Friday, October 12, 2012

the last ascent of blackwater?

Blackwater, at Murrin Park's evocatively-named Petrifying ("Pet") Wall, is another entry in the new Squamish guidebook's Top 100 list. The route is renown for staying wet in all but the driest conditions as it follows a drainage line, but it has been dry recently. Stupidly I have been avoiding it, despite several frequent visits to Pet. This stems from deranged climber-logic: Blackwater's grade (5.12a/ 7a+) is a level that I consider too easy to be worth "projecting", but potentially too hard to "flash".

Jack Ziegler just visible working Blackwater, back in September

On Wednesday I visited Pet, where it struck me that the end of the Blackwater "season" was fast approaching and that if I wanted to do it this year I had better hurry up. The forecast was unequivocal that the winter rains would begin on Friday and an eery chilly mist was already hanging over the cliff.


As it turned out, Blackwater went down without too much of a fight. I failed on a flash attempt, but soothed my hurt ego with a plausible "cold hands" excuse. Then I succeeded on my first redpoint try. I hadn't rehearsed any of the moves in detail, but still managed to flow up it in a loose scrappy style. This felt good - and was a big contrast to my tightly-choreographed ascent of the Heifer a few days before. I wish I could conjure up that style of climbing on demand. For me it seems to only come after a lot of climbing volume - which has been the case recently - plus confidence boosted by a few successes - ditto. It didn't even last one day: on Thursday I got shut down on another (allegedly easier!) Pet Wall classic, Burning down the Couch, through a combination of hesitation at a not-that-hard section and getting scared on a not-that-bad runout.

If anyone is reading this with a specific interest in Blackwater, I recommend it very highly if you can catch it in dry condition. As a single pitch of vertical face climbing, it is as good as any I have done anywhere in the world. Almost every move is interesting. The climbing is sustained for 30m but has enough marginal rests to keep the effort reasonable. The final crux, at about 25m, ends with a big move to a definite jug, then above is a fabulous "glory road" of huge holds to follow before reaching the chains. Aside from a sketchy start - best subdued with a stick-clip - the bolts are all intelligently placed.

Friday has dawned exactly in line with the midweek forecast. This sequence of morning photos taken over the last three days spells it out.

View south from our deck, 7:30am Wednesday

and same view at the same time on Thursday

... and on Friday 

And here's the grim new forecast. With this much rain ahead, it looks very likely that my ascent of Blackwater was the last in 2012!


Anyway, I shouldn't complain. I have been very lucky to have six weeks of continuous good weather since I started this late season sport-climbing campaign. I have also been really lucky with reliable and knowledgeable local partners, almost all found through the Squamish climbing forum. Thanks especially to Todd and Kay, who have been supportive through my projects.

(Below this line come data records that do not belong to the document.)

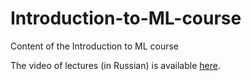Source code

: # Introduction-to-ML-course
Content of the Introduction to ML course

The video of lectures (in Russian) is available [here](https://vk.com/videos-188533997?section=album_1).
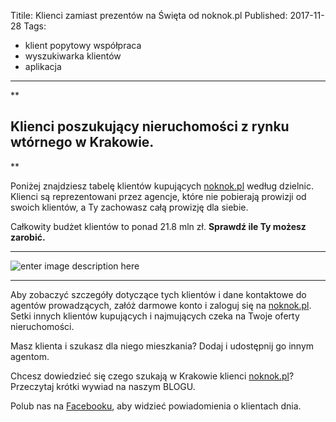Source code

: ﻿Titile: Klienci zamiast prezentów na Święta od noknok.pl
Published: 2017-11-28
Tags:
- klient popytowy współpraca
- wyszukiwarka klientów
- aplikacja

***

**

Klienci poszukujący nieruchomości z rynku wtórnego w Krakowie.
--------------------------------------------------------------

**
   
Poniżej znajdziesz tabelę klientów kupujących [noknok.pl](https://noknok.pl/Home/?pk_campaign=blast&pk_kwd=20171127) według dzielnic.
Klienci są reprezentowani przez agencje, które nie pobierają prowizji od swoich klientów,  a Ty zachowasz całą prowizję dla siebie.

Całkowity budżet klientów to ponad 21.8 mln zł.
**Sprawdź ile Ty możesz zarobić.**


----------


![enter image description here](https://lh3.googleusercontent.com/-oA6X2dcDLN0/Wh0XEmIsbpI/AAAAAAAAAaM/xex0fhynERo7-Dl2B9B3C-0CDj1K0hjTgCLcBGAs/s700/tabela_Final_FINAL.jpg "tabela_Final_FINAL.jpg")


----------


Aby zobaczyć szczegóły dotyczące tych klientów i dane kontaktowe do agentów prowadzących, załóż darmowe konto i zaloguj się na [noknok.pl](https://noknok.pl/Home/?pk_campaign=blast&pk_kwd=20171127).
Setki innych klientów kupujących i najmujących czeka na Twoje oferty nieruchomości. 

Masz klienta i szukasz dla niego mieszkania? Dodaj i udostępnij go innym agentom. 

Chcesz dowiedzieć się czego szukają w Krakowie klienci [noknok.pl](https://noknok.pl/Home/?pk_campaign=blast&pk_kwd=20171127)? 
Przeczytaj krótki wywiad na naszym BLOGU.

Polub nas na [Facebooku](https://www.facebook.com/noknok.pl.mls/), aby widzieć powiadomienia o klientach dnia.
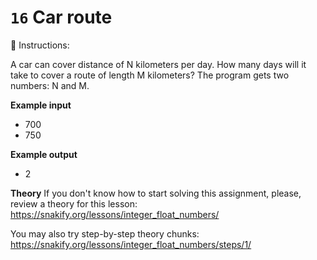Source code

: # `16` Car route

📝 Instructions:

A car can cover distance of N kilometers per day. How many days will it take to cover a route of length M kilometers? The program gets two numbers: N and M.

**Example input**
* 700
* 750

**Example output**
* 2

**Theory**
If you don't know how to start solving this assignment, please, review a theory for this lesson:
https://snakify.org/lessons/integer_float_numbers/

You may also try step-by-step theory chunks:
https://snakify.org/lessons/integer_float_numbers/steps/1/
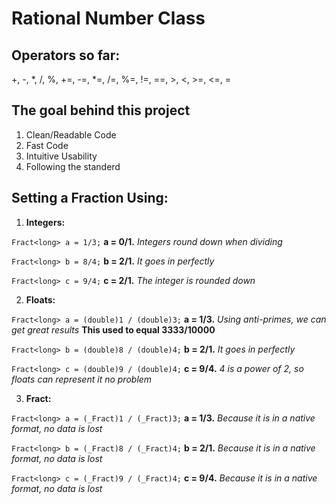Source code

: Rational Number Class
=====================

Operators so far:
-----------------

+, -, *, /, %, +=, -=, *=, /=, %=, !=, ==, >, <, >=, <=, =
    
The goal behind this project
----------------------------
1. Clean/Readable Code
2. Fast Code
3. Intuitive Usability
4. Following the standerd


Setting a Fraction Using:
-------------------------
1. __Integers:__

`Fract<long> a = 1/3;` __a = 0/1.__  _Integers round down when dividing_

`Fract<long> b = 8/4;` __b = 2/1.__  _It goes in perfectly_

`Fract<long> c = 9/4;` __c = 2/1.__  _The integer is rounded down_

2. __Floats:__

`Fract<long> a = (double)1 / (double)3;` __a = 1/3.__ _Using anti-primes, we can get great results_ __This used to equal 3333/10000__

`Fract<long> b = (double)8 / (double)4;` __b = 2/1.__ _It goes in perfectly_

`Fract<long> c = (double)9 / (double)4;` __c = 9/4.__ _4 is a power of 2, so floats can represent it no problem_

3. __Fract:__

`Fract<long> a = (_Fract)1 / (_Fract)3;` __a = 1/3.__ _Because it is in a native format, no data is lost_

`Fract<long> b = (_Fract)8 / (_Fract)4;` __b = 2/1.__ _Because it is in a native format, no data is lost_

`Fract<long> c = (_Fract)9 / (_Fract)4;` __c = 9/4.__ _Because it is in a native format, no data is lost_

The next task is to figure out some way to stay sane through the winter ...

POSTSCRIPT: whilst writing this post I stumbled over this interesting account of the early days of Pet Wall climbing by Perry Beckham, one of Squamish's strongest climbers in the 1980s. And this article at Rock and Ice by guidebook writer, Marc Bourdon, is pretty interesting on the full history of sport climbing in Squamish.